2009-06-12

Lerna Va: Word Form Counts, pruning

[Counts in this post have been corrected in Lerna VIc]

So surely, after all the disclaimers in previous posts, I will now tell you how many words there are in Greek?

Oh no. Not at all. Not even close.

Before I alight at the burning question of how many lemmata of Greek (and when), I'm going to spend a good deal of time on how many word forms of Greek. I've bandied a count already on these pages, and I'm going to reduce that count, slice by slice, until it represents something more reasonable.
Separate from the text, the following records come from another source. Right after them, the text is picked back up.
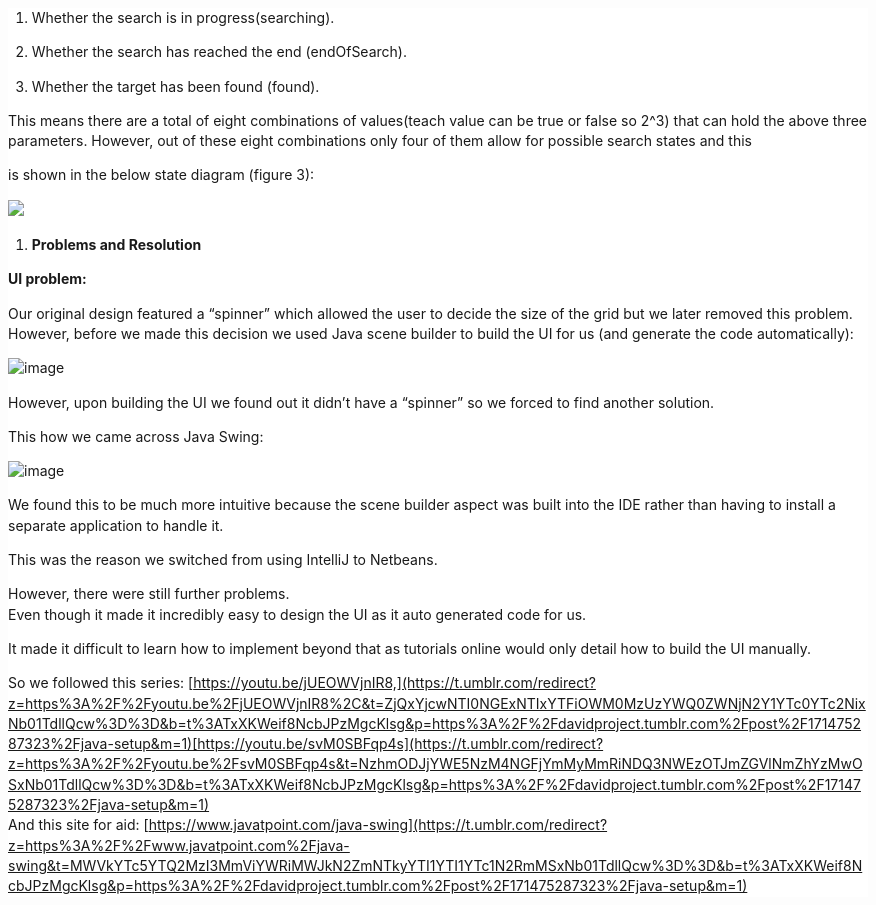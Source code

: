 1.  Whether the search is in progress(searching).

2.  Whether the search has reached the end (endOfSearch).

3.  Whether the target has been found (found).

This means there are a total of eight combinations of values(teach value can be
true or false so 2\^3) that can hold the above three parameters. However, out of
these eight combinations only four of them allow for possible search states and
this

is shown in the below state diagram (figure 3):

![](https://i.imgur.com/s2VV197.png)

1.  **Problems and Resolution**

**UI problem:**

Our original design featured a “spinner” which allowed the user to decide the
size of the grid but we later removed this problem. However, before we made this
decision we used Java scene builder to build the UI for us (and generate the
code automatically):

![image](https://i.imgur.com/2A8TlP7.png)

However, upon building the UI we found out it didn’t have a “spinner” so we
forced to find another solution.

This how we came across Java Swing:

![image](https://i.imgur.com/NdrGRaV.png)

We found this to be much more intuitive because the scene builder aspect was
built into the IDE rather than having to install a separate application to
handle it.  
  
This was the reason we switched from using IntelliJ to Netbeans.  
  
However, there were still further problems.  
Even though it made it incredibly easy to design the UI as it auto generated
code for us.

It made it difficult to learn how to implement beyond that as tutorials online
would only detail how to build the UI manually.

So we followed this
series: [https://youtu.be/jUEOWVjnIR8,](https://t.umblr.com/redirect?z=https%3A%2F%2Fyoutu.be%2FjUEOWVjnIR8%2C&t=ZjQxYjcwNTI0NGExNTIxYTFiOWM0MzUzYWQ0ZWNjN2Y1YTc0YTc2NixNb01TdllQcw%3D%3D&b=t%3ATxXKWeif8NcbJPzMgcKlsg&p=https%3A%2F%2Fdavidproject.tumblr.com%2Fpost%2F171475287323%2Fjava-setup&m=1)[https://youtu.be/svM0SBFqp4s](https://t.umblr.com/redirect?z=https%3A%2F%2Fyoutu.be%2FsvM0SBFqp4s&t=NzhmODJjYWE5NzM4NGFjYmMyMmRiNDQ3NWEzOTJmZGVlNmZhYzMwOSxNb01TdllQcw%3D%3D&b=t%3ATxXKWeif8NcbJPzMgcKlsg&p=https%3A%2F%2Fdavidproject.tumblr.com%2Fpost%2F171475287323%2Fjava-setup&m=1)  
And this site for
aid: [https://www.javatpoint.com/java-swing](https://t.umblr.com/redirect?z=https%3A%2F%2Fwww.javatpoint.com%2Fjava-swing&t=MWVkYTc5YTQ2MzI3MmViYWRiMWJkN2ZmNTkyYTI1YTI1YTc1N2RmMSxNb01TdllQcw%3D%3D&b=t%3ATxXKWeif8NcbJPzMgcKlsg&p=https%3A%2F%2Fdavidproject.tumblr.com%2Fpost%2F171475287323%2Fjava-setup&m=1)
Not completely reasonable, but more reasonable.

Recall that we established four concentric corpora. When we extract unique strings from each corpus, we can (and do) do some normalisation of those strings. We delete non-textual material: Jona[tha]n and Jŏnă|thān are both counted as Jŏnă|thān, because those brackets and diacritics don't change the meaning of the word. For Greek, we also do some basic normalisation of accent: the grave is positional variant of the acute, and words with two accents are phonological variants of words with one accent. So ἄνθρωπός is counted as the same word form as ἄνθρωπος, and καλὸς is counted as the same word form as καλός. We also reattach hyphenated words (which for some texts is trickier than it should be), and we ignore words which are only fragmentary (as routinely happens in inscriptions and papyri).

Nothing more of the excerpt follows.